With a runner in scoring position, Mary Kate Murray stepped to the plate and whacked an RBI single up the right field boundary, leveling the game. Though Murray never made it home, courtesy of a Deanna Grahek pop out, Syracuse head coach Shannon Doepking put Verni in to relieve Pengel.
The Orange and Great Danes sang the same song in the bottom of the fifth. Verni shut down three UAlbany hitters in a row before the Orange took the plate again. Rose Cano started the inning with a single to center field. Her pinch runner, Kendall Gaunt, advanced to second on a wild pitch, then third on a Burney groundout, but the effort amounted to nothing.
Following the fifth inning, Verni and UAlbany pitcher, Hayley Wieczerzak — who finished with 12 strikeouts — reduced the sixth, seventh and eighth innings to sequences of walks and routine outs. Only Verni let off a hit, a Quinn single on the second at-bat of the sixth. What began as an offensive battle turned into a question of who would break first.
The answer? Verni.
On a Katie Parisi double to left field in the top of the ninth inning, Kacey Conn scored. The Orange had no answer.
Game 2 began in the opposite fashion from the first. UAlbany pitcher Haily Errichiello shut down the Orange in the first two frames, her only slip up a Flores single to center.
The Syracuse mound was a different story; Sydney Jackson struggled in her second start of the season.
Pike and Sara Anderson doubled on the first two at-bats, quickly making the first noise. Parisi’s subsequent single drove Anderson home.
Although Jackson closed out the inning without allowing the Great Danes to expand their lead, it was too little, too late. Doepking pulled her for Knight in the bottom of the second.
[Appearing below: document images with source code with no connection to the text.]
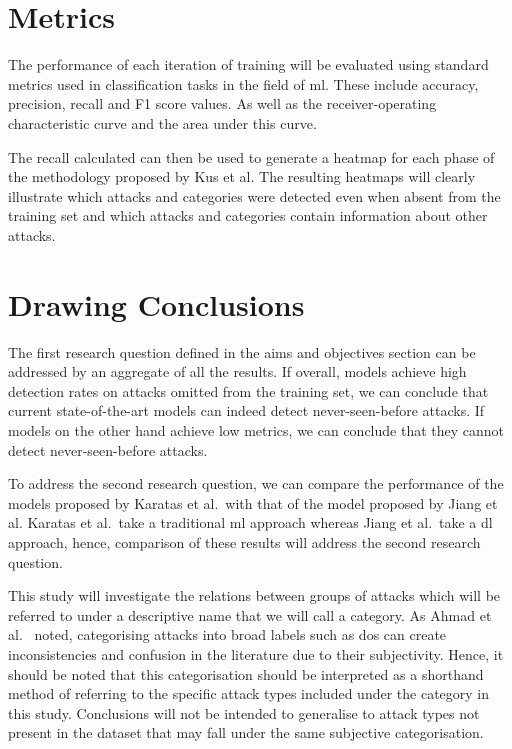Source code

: \section{Metrics}%
\label{sec:metrics}

The performance of each iteration of training will be evaluated using standard
metrics used in classification tasks in the field of \gls{ml}. These include
accuracy, precision, recall and F1 score values. As well as the
receiver-operating characteristic curve and the area under this curve.

The recall calculated can then be used to generate a heatmap for each phase of
the methodology proposed by Kus et al. The resulting heatmaps will clearly
illustrate which attacks and categories were detected even when absent from the
training set and which attacks and categories contain information about other
attacks.

\section{Drawing Conclusions}%
\label{sec:conclusions}

The first research question defined in the aims and objectives section can be
addressed by an aggregate of all the results. If overall, models achieve high
detection rates on attacks omitted from the training set, we can conclude that
current state-of-the-art models can indeed detect never-seen-before attacks. If
models on the other hand achieve low metrics, we can conclude that they cannot
detect never-seen-before attacks.

To address the second research question, we can compare the performance of the
models proposed by Karatas et al.\ with that of the model proposed by Jiang et
al. Karatas et al.\ take a traditional \gls{ml} approach whereas Jiang et al.\
take a \gls{dl} approach, hence, comparison of these results will address the
second research question.

This study will investigate the relations between groups of attacks which will
be referred to under a descriptive name that we will call a category. As Ahmad
et al.~\cite{zero-day} noted, categorising attacks into broad labels such as
\gls{dos} can create inconsistencies and confusion in the literature due to
their subjectivity. Hence, it should be noted that this categorisation should
be interpreted as a shorthand method of referring to the specific attack types
included under the category in this study. Conclusions will not be intended to
generalise to attack types not present in the dataset that may fall under the
same subjective categorisation.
After a rocky second frame — where Knight walked two and Gaelen Kelly singled — her sister Mackenzie Knight kicked off the top of the third with a bunt single. Gabby Lantier reached courtesy of Mackenzie’s out at second, before Burney walked. A Peyton Schemmer strikeout loaded the tally to two, and the rally’s viability was threatened.
SU had seen this situation in the opening contest of Sunday’s doubleheader, leaving eight runners stranded across six innings.
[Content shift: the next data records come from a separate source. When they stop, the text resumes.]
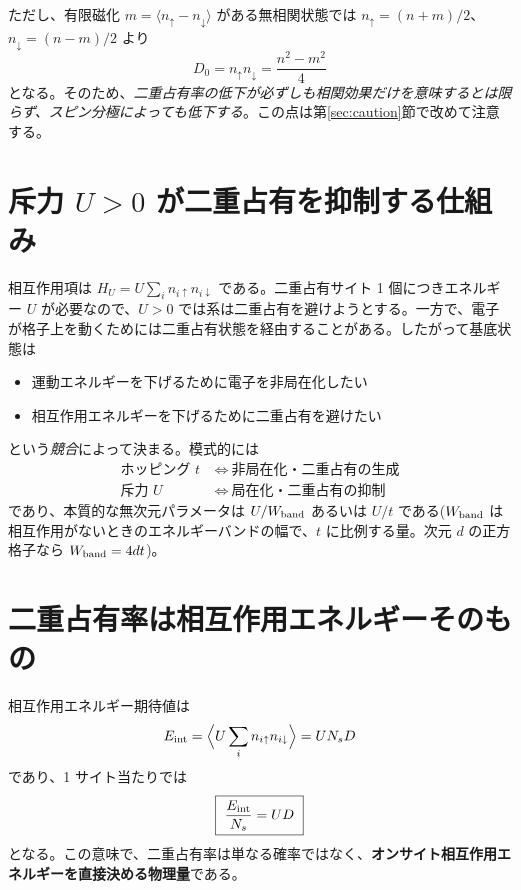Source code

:\documentclass[11pt,a4paper]{ltjsarticle}
\newcommand{\ev}[1]{\langle #1\rangle}
\newcommand{\up}{\uparrow}
\newcommand{\dn}{\downarrow}
\begin{document}
ただし、有限磁化 $m=\ev{n_\up-n_\dn}$ がある無相関状態では
$n_\up=(n+m)/2$、$n_\dn=(n-m)/2$ より
\begin{equation}
  D_0 = n_\up n_\dn = \frac{n^2-m^2}{4}
\end{equation}
となる。そのため、\emph{二重占有率の低下が必ずしも相関効果だけを意味するとは限らず、スピン分極によっても低下する}。この点は第\ref{sec:caution}節で改めて注意する。

\section{斥力 $U>0$ が二重占有を抑制する仕組み}

相互作用項は $H_U=U\sum_i n_{i\up}n_{i\dn}$ である。二重占有サイト 1 個につきエネルギー $U$ が必要なので、$U>0$ では系は二重占有を避けようとする。一方で、電子が格子上を動くためには二重占有状態を経由することがある。したがって基底状態は
\begin{itemize}
  \item 運動エネルギーを下げるために電子を非局在化したい
  \item 相互作用エネルギーを下げるために二重占有を避けたい
\end{itemize}
という\emph{競合}によって決まる。模式的には
\begin{align}
  \text{ホッピング } t &\ \Longleftrightarrow\ \text{非局在化・二重占有の生成}\\
  \text{斥力 } U &\ \Longleftrightarrow\ \text{局在化・二重占有の抑制}
\end{align}
であり、本質的な無次元パラメータは $U/W_{\rm band}$ あるいは $U/t$ である($W_{\rm band}$ は相互作用がないときのエネルギーバンドの幅で、$t$ に比例する量。次元 $d$ の正方格子なら $W_{\rm band}=4dt$)。

\section{二重占有率は相互作用エネルギーそのもの}
\label{sec:thermo}

相互作用エネルギー期待値は
\begin{equation}
  E_{\rm int} = \Bigl\langle U\sum_i n_{i\up}n_{i\dn}\Bigr\rangle = U N_s D
\end{equation}
であり、1 サイト当たりでは
\begin{equation}
  \boxed{\ \frac{E_{\rm int}}{N_s} = U D\ }
\end{equation}
となる。この意味で、二重占有率は単なる確率ではなく、\textbf{オンサイト相互作用エネルギーを直接決める物理量}である。
\end{document}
But Knight had bail money. It’s what has delineated Syracuse’s wins from losses this year: A single player, typically Knight, stepping up to lead the team.
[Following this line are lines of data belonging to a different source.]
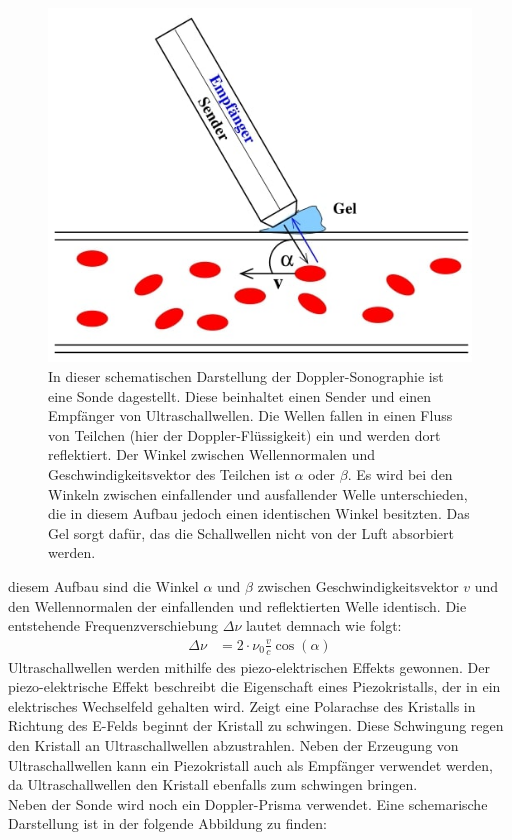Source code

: \begin{figure}[H]
    \centering
    \includegraphics[width=0.5\linewidth]{images/Schema.jpg}
    \caption{In dieser schematischen Darstellung der Doppler-Sonographie \cite{V903} ist eine Sonde dagestellt. Diese beinhaltet einen Sender und einen Empfänger von Ultraschallwellen.
    Die Wellen fallen in einen Fluss von Teilchen (hier der Doppler-Flüssigkeit) ein und werden dort reflektiert. Der Winkel zwischen Wellennormalen und Geschwindigkeitsvektor des Teilchen ist $\alpha$
    oder $\beta$. Es wird bei den Winkeln zwischen einfallender und ausfallender Welle unterschieden, die in diesem Aufbau jedoch einen identischen Winkel besitzten. Das Gel sorgt dafür,
    das die Schallwellen nicht von der Luft absorbiert werden.}
    \label{fig:1}
\end{figure}

    \justifying diesem Aufbau sind die Winkel $\alpha$ und $\beta$ zwischen Geschwindigkeitsvektor $v$ und den Wellennormalen der einfallenden und reflektierten Welle identisch. Die 
    entstehende Frequenzverschiebung $\Delta\nu$ lautet demnach wie folgt:
    \begin{align}
        \Delta\nu &= 2\cdot \nu_0 \frac{v}{c} \cos(\alpha) \label{eq:3}
    \end{align} 
    \justifying Ultraschallwellen werden mithilfe des piezo-elektrischen Effekts gewonnen. Der piezo-elektrische Effekt beschreibt die Eigenschaft eines Piezokristalls,
    der in ein elektrisches Wechselfeld gehalten wird. Zeigt eine Polarachse des Kristalls in Richtung des E-Felds beginnt der Kristall zu schwingen. Diese Schwingung regen den Kristall an
    Ultraschallwellen abzustrahlen.
    Neben der Erzeugung von Ultraschallwellen kann ein Piezokristall auch als Empfänger verwendet werden, da Ultraschallwellen den Kristall ebenfalls zum schwingen bringen.\\
    Neben der Sonde wird noch ein Doppler-Prisma verwendet. Eine schemarische Darstellung ist in der folgende Abbildung zu finden:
She launched a three-RBI homer — her sixth on the season — over the left field wall, and the Orange never looked back.
Knight never had to face more than four hitters in the final four innings. In fact, she only faced that tally once, in the bottom of the fifth when Pike got to first off a throwing error by Erika Zamora.
Aside from the one mishap, SU’s defense shut out UAlbany’s hitters in order, with Knight contributing three strikeouts in that span.
Errichiello achieved a similar feat, notching 1-2-3 innings in all but the fifth. Errichiello walked Mackenzie, who stole second, and Lantier followed with a single and second-base steal as well. Despite the Orange having two runners in scoring position, Errichiello got her team out of the jam nearly unscathed. SU resorted to a Madelyn Lopez sacrifice fly to bring in a run.
The Orange and Great Danes went 3-for-11 and 4-for-11 at the plate in the first three innings. In the last three, they went 1-for-12 and 0-for-13, respectively.
Knight’s homer ended the game where it stood, the most recent on a list of rescues.